**Provided entries**
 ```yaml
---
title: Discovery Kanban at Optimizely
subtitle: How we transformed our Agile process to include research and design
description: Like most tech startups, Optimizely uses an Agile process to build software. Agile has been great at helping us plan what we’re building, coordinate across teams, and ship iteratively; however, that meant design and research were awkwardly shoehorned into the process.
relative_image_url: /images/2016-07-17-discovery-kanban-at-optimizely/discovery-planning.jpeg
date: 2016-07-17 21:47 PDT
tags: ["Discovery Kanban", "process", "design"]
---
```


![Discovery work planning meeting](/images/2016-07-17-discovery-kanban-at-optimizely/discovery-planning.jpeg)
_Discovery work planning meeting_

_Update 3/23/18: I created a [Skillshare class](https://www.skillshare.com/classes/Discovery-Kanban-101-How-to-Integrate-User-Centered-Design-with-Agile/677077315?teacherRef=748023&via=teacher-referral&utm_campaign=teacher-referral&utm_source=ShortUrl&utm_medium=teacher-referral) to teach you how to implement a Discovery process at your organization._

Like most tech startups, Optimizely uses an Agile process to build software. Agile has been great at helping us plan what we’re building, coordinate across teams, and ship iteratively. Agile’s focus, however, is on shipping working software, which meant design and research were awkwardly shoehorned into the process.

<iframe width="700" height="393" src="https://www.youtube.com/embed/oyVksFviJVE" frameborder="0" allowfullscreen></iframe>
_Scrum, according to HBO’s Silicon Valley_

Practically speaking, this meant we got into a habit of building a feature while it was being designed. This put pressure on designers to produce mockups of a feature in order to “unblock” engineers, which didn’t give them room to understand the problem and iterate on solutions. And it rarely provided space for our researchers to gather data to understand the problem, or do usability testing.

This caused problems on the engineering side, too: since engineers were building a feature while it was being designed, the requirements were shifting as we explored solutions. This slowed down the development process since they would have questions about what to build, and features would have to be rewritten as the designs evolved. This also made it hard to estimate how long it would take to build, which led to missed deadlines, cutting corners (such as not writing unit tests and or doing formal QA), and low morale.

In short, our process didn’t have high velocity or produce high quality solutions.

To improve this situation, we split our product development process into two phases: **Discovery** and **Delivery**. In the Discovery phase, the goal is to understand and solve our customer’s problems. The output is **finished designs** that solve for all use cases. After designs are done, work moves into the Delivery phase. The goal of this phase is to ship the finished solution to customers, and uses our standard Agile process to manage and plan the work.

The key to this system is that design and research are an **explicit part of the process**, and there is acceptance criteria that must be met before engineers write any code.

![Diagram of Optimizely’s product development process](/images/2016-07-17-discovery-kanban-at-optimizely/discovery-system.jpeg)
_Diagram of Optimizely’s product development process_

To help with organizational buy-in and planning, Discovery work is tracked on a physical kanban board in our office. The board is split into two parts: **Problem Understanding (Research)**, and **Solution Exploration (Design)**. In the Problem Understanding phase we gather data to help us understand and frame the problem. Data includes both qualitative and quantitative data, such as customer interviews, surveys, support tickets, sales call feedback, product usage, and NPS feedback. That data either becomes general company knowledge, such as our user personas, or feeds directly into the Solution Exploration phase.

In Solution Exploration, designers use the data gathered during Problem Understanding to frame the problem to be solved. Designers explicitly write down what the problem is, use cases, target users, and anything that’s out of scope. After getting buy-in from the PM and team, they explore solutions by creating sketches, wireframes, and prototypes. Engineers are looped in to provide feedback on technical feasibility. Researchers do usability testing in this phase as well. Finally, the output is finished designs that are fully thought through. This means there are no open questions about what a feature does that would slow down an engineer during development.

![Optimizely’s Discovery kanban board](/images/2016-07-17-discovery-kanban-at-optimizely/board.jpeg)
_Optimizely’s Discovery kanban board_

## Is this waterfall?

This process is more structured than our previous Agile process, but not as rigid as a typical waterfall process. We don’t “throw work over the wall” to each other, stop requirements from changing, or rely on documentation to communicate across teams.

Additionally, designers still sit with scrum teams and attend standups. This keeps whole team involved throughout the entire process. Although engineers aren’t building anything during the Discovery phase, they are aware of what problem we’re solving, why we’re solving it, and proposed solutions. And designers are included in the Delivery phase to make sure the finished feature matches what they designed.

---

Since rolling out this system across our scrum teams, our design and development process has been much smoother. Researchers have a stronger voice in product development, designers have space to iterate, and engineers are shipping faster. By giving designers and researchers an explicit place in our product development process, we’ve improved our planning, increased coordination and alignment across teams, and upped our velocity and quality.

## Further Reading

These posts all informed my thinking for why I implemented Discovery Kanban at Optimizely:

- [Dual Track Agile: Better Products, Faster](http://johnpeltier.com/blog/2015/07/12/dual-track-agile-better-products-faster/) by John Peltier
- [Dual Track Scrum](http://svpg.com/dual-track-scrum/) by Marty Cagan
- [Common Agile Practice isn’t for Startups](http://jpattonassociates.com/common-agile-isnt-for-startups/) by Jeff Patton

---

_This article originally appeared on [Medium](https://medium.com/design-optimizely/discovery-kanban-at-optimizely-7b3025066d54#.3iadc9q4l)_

**Task statement**
Taking the material above, extract exactly and only the lines from the line with "product development process_" to the line with "This process is", inclusive of both.

**Output below**
_Diagram of Optimizely’s product development process_

To help with organizational buy-in and planning, Discovery work is tracked on a physical kanban board in our office. The board is split into two parts: **Problem Understanding (Research)**, and **Solution Exploration (Design)**. In the Problem Understanding phase we gather data to help us understand and frame the problem. Data includes both qualitative and quantitative data, such as customer interviews, surveys, support tickets, sales call feedback, product usage, and NPS feedback. That data either becomes general company knowledge, such as our user personas, or feeds directly into the Solution Exploration phase.

In Solution Exploration, designers use the data gathered during Problem Understanding to frame the problem to be solved. Designers explicitly write down what the problem is, use cases, target users, and anything that’s out of scope. After getting buy-in from the PM and team, they explore solutions by creating sketches, wireframes, and prototypes. Engineers are looped in to provide feedback on technical feasibility. Researchers do usability testing in this phase as well. Finally, the output is finished designs that are fully thought through. This means there are no open questions about what a feature does that would slow down an engineer during development.

![Optimizely’s Discovery kanban board](/images/2016-07-17-discovery-kanban-at-optimizely/board.jpeg)
_Optimizely’s Discovery kanban board_

## Is this waterfall?

This process is more structured than our previous Agile process, but not as rigid as a typical waterfall process. We don’t “throw work over the wall” to each other, stop requirements from changing, or rely on documentation to communicate across teams.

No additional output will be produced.